2. Think of fitness — in whatever form — as an exploration.
If we want to apply the science of building habits little by little, imagine fitness as an exploration, a form of self-inquiry, rather than a specific milestone or achievement framed in terms of “failure” or “winning.”
Little by little, explore how fitness feels. Experiment with the feel of a particular studio or instructor. Have a bit of fun with a new pose or a new exercise. After all, fitness can be an interesting way to get to know yourself, and what you like — rather than what other people expect of you.
Jennifer Jones, owner of yoga studio and co-working space New Love City, explains, “I do my best to make [yoga] approachable, make it fun, remove ‘achievement’-reinforcing language from my classes and gently remind that it’s not that big of a deal, honestly. Bodies want to move — be patient with yourself on the rest of it. Just show up for yourself and start by starting.”
After all, she points out, “the entire point is to have a respectful and curious experience with your body.”
3. Join or support studios and groups that acknowledge the impact of shame on women and their relationship with fitness.
Luckily, there are individuals and organizations that specifically recognize the messaging that women are receiving, and work against those messages. The Movemeant Foundation, for example, was founded to counteract the negative messages that young women hear about their bodies.
Charina Lumley, COO of Movemeant, says, “So much of our existing cultural dialogue is that of objectification and perfection. …But we believe we’re on the precipice of rewriting that script — of aligning a woman’s value with her capabilities, not her appearance.
“At Movemeant Foundation, we simply start by showing success in a yoga studio or on a basketball court. We give that woman a chance to see herself as more than just one dimension. Then we start to see that her self-worth begins to take bigger, better shape academically, emotionally and mentally and she’s no longer living under the construct of ‘pretty as perfection.’”
By focusing on fitness as a vehicle for confidence and positive self-image, Movemeant is working to counteract the dominant narrative of shame and unworthiness that many young girls and women feel.

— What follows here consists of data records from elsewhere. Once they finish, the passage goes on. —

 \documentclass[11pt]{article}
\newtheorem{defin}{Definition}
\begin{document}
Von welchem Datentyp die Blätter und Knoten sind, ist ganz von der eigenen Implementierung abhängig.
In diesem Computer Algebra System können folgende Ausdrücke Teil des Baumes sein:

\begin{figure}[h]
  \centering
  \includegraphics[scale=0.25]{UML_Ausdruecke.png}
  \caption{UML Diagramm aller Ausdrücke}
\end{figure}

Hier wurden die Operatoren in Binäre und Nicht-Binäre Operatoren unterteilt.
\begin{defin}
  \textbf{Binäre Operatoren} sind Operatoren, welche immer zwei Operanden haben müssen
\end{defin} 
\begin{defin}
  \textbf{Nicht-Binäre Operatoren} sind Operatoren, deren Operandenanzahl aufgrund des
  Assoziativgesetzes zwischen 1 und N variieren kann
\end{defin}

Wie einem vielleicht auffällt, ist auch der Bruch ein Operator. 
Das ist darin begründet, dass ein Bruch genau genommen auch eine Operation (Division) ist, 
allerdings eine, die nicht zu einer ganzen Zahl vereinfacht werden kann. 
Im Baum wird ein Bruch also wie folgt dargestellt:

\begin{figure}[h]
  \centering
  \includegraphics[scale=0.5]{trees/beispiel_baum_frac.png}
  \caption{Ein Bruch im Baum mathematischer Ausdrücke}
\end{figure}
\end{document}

Finding the fitness instructors and enthusiasts who believe in countering the narrative of shame — and believe in embracing women’s bodies, and their exploration of fitness, however tentative — is critical.
As Candace Tabbs points out, “What you get in a class is more than just a sweat session. It is a relationship between fitness professionals and participants and between participants, themselves and their ideas about health/wellness. Shame hinders women from developing these relationships. But we (fitpros, owners and fellow participants) have the power to create space that supports people.”
Little by little, we can begin to move toward that vision: first by naming what’s holding women back, then by exploring our own relationship with shame, and working to counteract it.
And in the process, maybe “wellness” will begin to be more about feeling well than feeling judged. Through exploration, perhaps our most vulnerable selves — our bodies — will become more like an old friend than someone else’s version of “perfect.”